Top of Recorded information

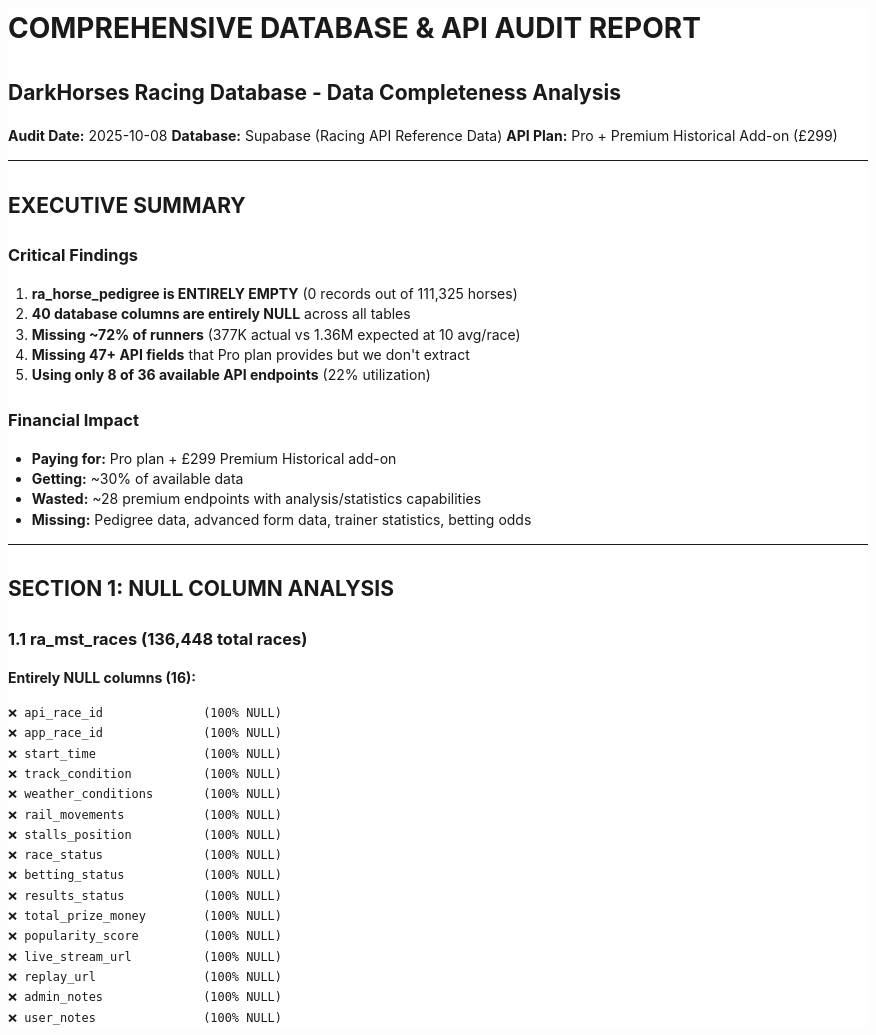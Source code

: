 # COMPREHENSIVE DATABASE & API AUDIT REPORT
## DarkHorses Racing Database - Data Completeness Analysis

**Audit Date:** 2025-10-08
**Database:** Supabase (Racing API Reference Data)
**API Plan:** Pro + Premium Historical Add-on (£299)

---

## EXECUTIVE SUMMARY

### Critical Findings

1. **ra_horse_pedigree is ENTIRELY EMPTY** (0 records out of 111,325 horses)
2. **40 database columns are entirely NULL** across all tables
3. **Missing ~72% of runners** (377K actual vs 1.36M expected at 10 avg/race)
4. **Missing 47+ API fields** that Pro plan provides but we don't extract
5. **Using only 8 of 36 available API endpoints** (22% utilization)

### Financial Impact

- **Paying for:** Pro plan + £299 Premium Historical add-on
- **Getting:** ~30% of available data
- **Wasted:** ~28 premium endpoints with analysis/statistics capabilities
- **Missing:** Pedigree data, advanced form data, trainer statistics, betting odds

---

## SECTION 1: NULL COLUMN ANALYSIS

### 1.1 ra_mst_races (136,448 total races)

**Entirely NULL columns (16):**
```
❌ api_race_id              (100% NULL)
❌ app_race_id              (100% NULL)
❌ start_time               (100% NULL)
❌ track_condition          (100% NULL)
❌ weather_conditions       (100% NULL)
❌ rail_movements           (100% NULL)
❌ stalls_position          (100% NULL)
❌ race_status              (100% NULL)
❌ betting_status           (100% NULL)
❌ results_status           (100% NULL)
❌ total_prize_money        (100% NULL)
❌ popularity_score         (100% NULL)
❌ live_stream_url          (100% NULL)
❌ replay_url               (100% NULL)
❌ admin_notes              (100% NULL)
❌ user_notes               (100% NULL)
```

Bottom of Recorded information

* [To do]
Would you return all the data exactly as given, minus the pictures?

* [Exercise response]
Source code

: # COMPREHENSIVE DATABASE & API AUDIT REPORT
## DarkHorses Racing Database - Data Completeness Analysis

**Audit Date:** 2025-10-08
**Database:** Supabase (Racing API Reference Data)
**API Plan:** Pro + Premium Historical Add-on (£299)

---

## EXECUTIVE SUMMARY

### Critical Findings

1. **ra_horse_pedigree is ENTIRELY EMPTY** (0 records out of 111,325 horses)
2. **40 database columns are entirely NULL** across all tables
3. **Missing ~72% of runners** (377K actual vs 1.36M expected at 10 avg/race)
4. **Missing 47+ API fields** that Pro plan provides but we don't extract
5. **Using only 8 of 36 available API endpoints** (22% utilization)

### Financial Impact

- **Paying for:** Pro plan + £299 Premium Historical add-on
- **Getting:** ~30% of available data
- **Wasted:** ~28 premium endpoints with analysis/statistics capabilities
- **Missing:** Pedigree data, advanced form data, trainer statistics, betting odds

---

## SECTION 1: NULL COLUMN ANALYSIS

### 1.1 ra_mst_races (136,448 total races)

**Entirely NULL columns (16):**
```
❌ api_race_id              (100% NULL)
❌ app_race_id              (100% NULL)
❌ start_time               (100% NULL)
❌ track_condition          (100% NULL)
❌ weather_conditions       (100% NULL)
❌ rail_movements           (100% NULL)
❌ stalls_position          (100% NULL)
❌ race_status              (100% NULL)
❌ betting_status           (100% NULL)
❌ results_status           (100% NULL)
❌ total_prize_money        (100% NULL)
❌ popularity_score         (100% NULL)
❌ live_stream_url          (100% NULL)
❌ replay_url               (100% NULL)
❌ admin_notes              (100% NULL)
❌ user_notes               (100% NULL)
```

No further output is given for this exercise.